Les points communs sont le travail avec les enfants, les programmes et les compétences du socle. Cependant, en ULIS, le travail est individualisé.
Mais il y a des spécificités dans la communication avec les élèves et dans l’accompagnement des familles par exemple, car en ULIS on se projette assez tôt dans le projet de vie de l’enfant, dans l’orientation, pour savoir si l’enfant se dirigera plutôt vers une SEGPA, vers un IME, vers une ULIS collège, vers une classe ordinaire etc.
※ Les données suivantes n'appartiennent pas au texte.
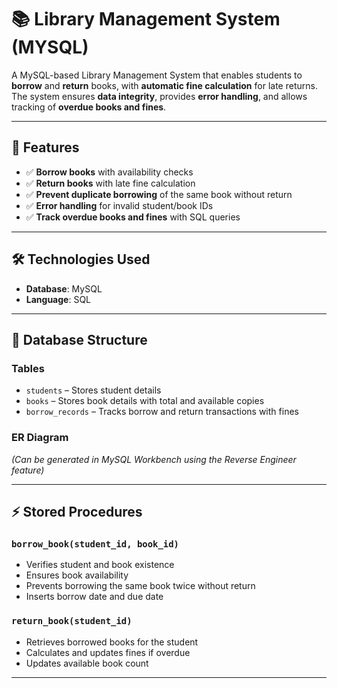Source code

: # 📚 Library Management System (MYSQL)

A MySQL-based Library Management System that enables students to **borrow** and **return** books, with **automatic fine calculation** for late returns. The system ensures **data integrity**, provides **error handling**, and allows tracking of **overdue books and fines**.

---

## 🚀 Features

* ✅ **Borrow books** with availability checks
* ✅ **Return books** with late fine calculation
* ✅ **Prevent duplicate borrowing** of the same book without return
* ✅ **Error handling** for invalid student/book IDs
* ✅ **Track overdue books and fines** with SQL queries

---

## 🛠️ Technologies Used

* **Database**: MySQL
* **Language**: SQL 


---

## 📂 Database Structure

### Tables

* `students` – Stores student details
* `books` – Stores book details with total and available copies
* `borrow_records` – Tracks borrow and return transactions with fines

### ER Diagram

*(Can be generated in MySQL Workbench using the Reverse Engineer feature)*

---

## ⚡ Stored Procedures

### `borrow_book(student_id, book_id)`

* Verifies student and book existence
* Ensures book availability
* Prevents borrowing the same book twice without return
* Inserts borrow date and due date

### `return_book(student_id)`

* Retrieves borrowed books for the student
* Calculates and updates fines if overdue
* Updates available book count

---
Il y a aussi un travail plus important avec les différents partenaires comme par exemple les centres médico-psychologiques, les orthophonistes, les AESH.
Votre devise dans la vie ?
« Ils ne savaient pas que c’était impossible, alors ils l’ont fait ».
Un livre qui vous a marqué ?
Betty de Tiffany McDaniel
Votre mentor ?
Personne de connu, mais plusieurs collègues ou amies enseignantes m’ont influencée et aidée à trouver ma posture dans mon métier. Une éducatrice spécialisée avec qui j’ai beaucoup travaillé pendant mes trois premières années a partagé avec moi le regard qu’elle porte sur les élèves, son expertise (une partie !) et l’importance du partenariat école-famille-soins. J’ai beaucoup appris à ses côtés et je pense souvent à elle dans ma pratique de classe.